**To do**: Below are the entries; give again exactly the lines from the one mentioning "Once you're done" through the one mentioning "Designed by Bryan", inclusive.

(Stored data)
----------------------------------------
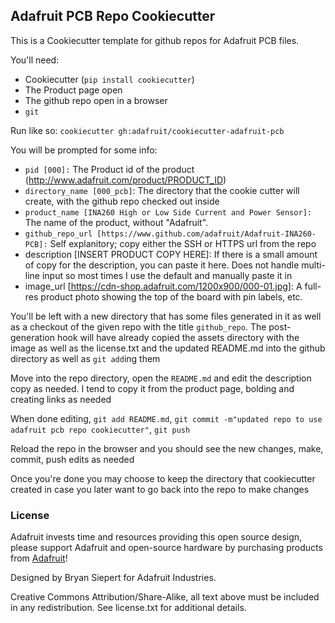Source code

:## Adafruit PCB Repo Cookiecutter
This is a Cookiecutter template for github repos for Adafruit PCB files.

You'll need:
 * Cookiecutter (`pip install cookiecutter`)
 * The Product page open
 * The github repo open in a browser
 * `git`

Run like so: `cookiecutter gh:adafruit/cookiecutter-adafruit-pcb`

You will be prompted for some info:
 * `pid [000]:` The Product id of the product (http://www.adafruit.com/product/PRODUCT_ID)
 * `directory_name [000_pcb]`: The directory that the cookie cutter will create, with the github repo checked out inside
 * `product_name [INA260 High or Low Side Current and Power Sensor]:` The name of the product, without "Adafruit".
 * `github_repo_url [https://www.github.com/adafruit/Adafruit-INA260-PCB]:` Self explanitory; copy either the SSH or HTTPS url from the repo
 * description [INSERT PRODUCT COPY HERE]: If there is a small amount of copy for the description, you can paste it here. Does not handle multi-line input so most times I use the default and manually paste it in
 * image_url [https://cdn-shop.adafruit.com/1200x900/000-01.jpg]: A full-res product photo showing the top of the board with pin labels, etc.

You'll be left with a new directory that has some files generated in it as well as a checkout of the given repo with the title `github_repo`. The post-generation hook will have already copied the assets directory with the image as well as the license.txt and the updated README.md into the github directory as well as `git add`ing them

Move into the repo directory, open the `README.md` and edit the description copy as needed. I tend to copy it from the product page, bolding and creating links as needed

When done editing, `git add README.md`, `git commit -m"updated repo to use adafruit pcb repo cookiecutter"`, `git push`

Reload the repo in the browser and you should see the new changes, make, commit, push edits as needed

Once you're done you may choose to keep the directory that cookiecutter created in case you later want to go back into the repo to make changes
### License

Adafruit invests time and resources providing this open source design, please support Adafruit and open-source hardware by purchasing products from [Adafruit](https://www.adafruit.com)!

Designed by Bryan Siepert for Adafruit Industries.

Creative Commons Attribution/Share-Alike, all text above must be included in any redistribution. See license.txt for additional details.
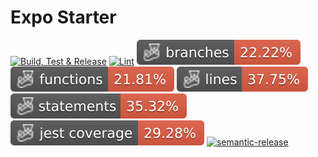 # Expo Starter

[![Build, Test & Release](https://github.com/akhenda/expo-starter-kit/actions/workflows/main.yml/badge.svg)](https://github.com/akhenda/expo-starter-kit/actions/workflows/main.yml) [![Lint](https://github.com/akhenda/expo-starter-kit/actions/workflows/lint.yml/badge.svg)](https://github.com/akhenda/expo-starter-kit/actions/workflows/lint.yml) ![Branches](./__badges__/coverage-branches.svg) ![Functions](./__badges__/coverage-functions.svg) ![Lines](./__badges__/coverage-lines.svg) ![Statements](./__badges__/coverage-statements.svg) ![Jest coverage](./__badges__/coverage-jest%20coverage.svg) [![semantic-release](https://img.shields.io/badge/%20%20%F0%9F%93%A6%F0%9F%9A%80-semantic--release-e10079.svg)](https://github.com/semantic-release/semantic-release)
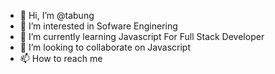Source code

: - 👋 Hi, I’m @tabung
- 👀 I’m interested in Sofware Enginering
- 🌱 I’m currently learning Javascript For Full Stack Developer
- 💞️ I’m looking to collaborate on Javascript
- 📫 How to reach me 

<!---
tabung/tabung is a ✨ special ✨ repository because its `README.md` (this file) appears on your GitHub profile.
You can click the Preview link to take a look at your changes.
--->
----------------------------------------
**Exercise response**:
Once you're done you may choose to keep the directory that cookiecutter created in case you later want to go back into the repo to make changes
### License

Adafruit invests time and resources providing this open source design, please support Adafruit and open-source hardware by purchasing products from [Adafruit](https://www.adafruit.com)!

Designed by Bryan Siepert for Adafruit Industries.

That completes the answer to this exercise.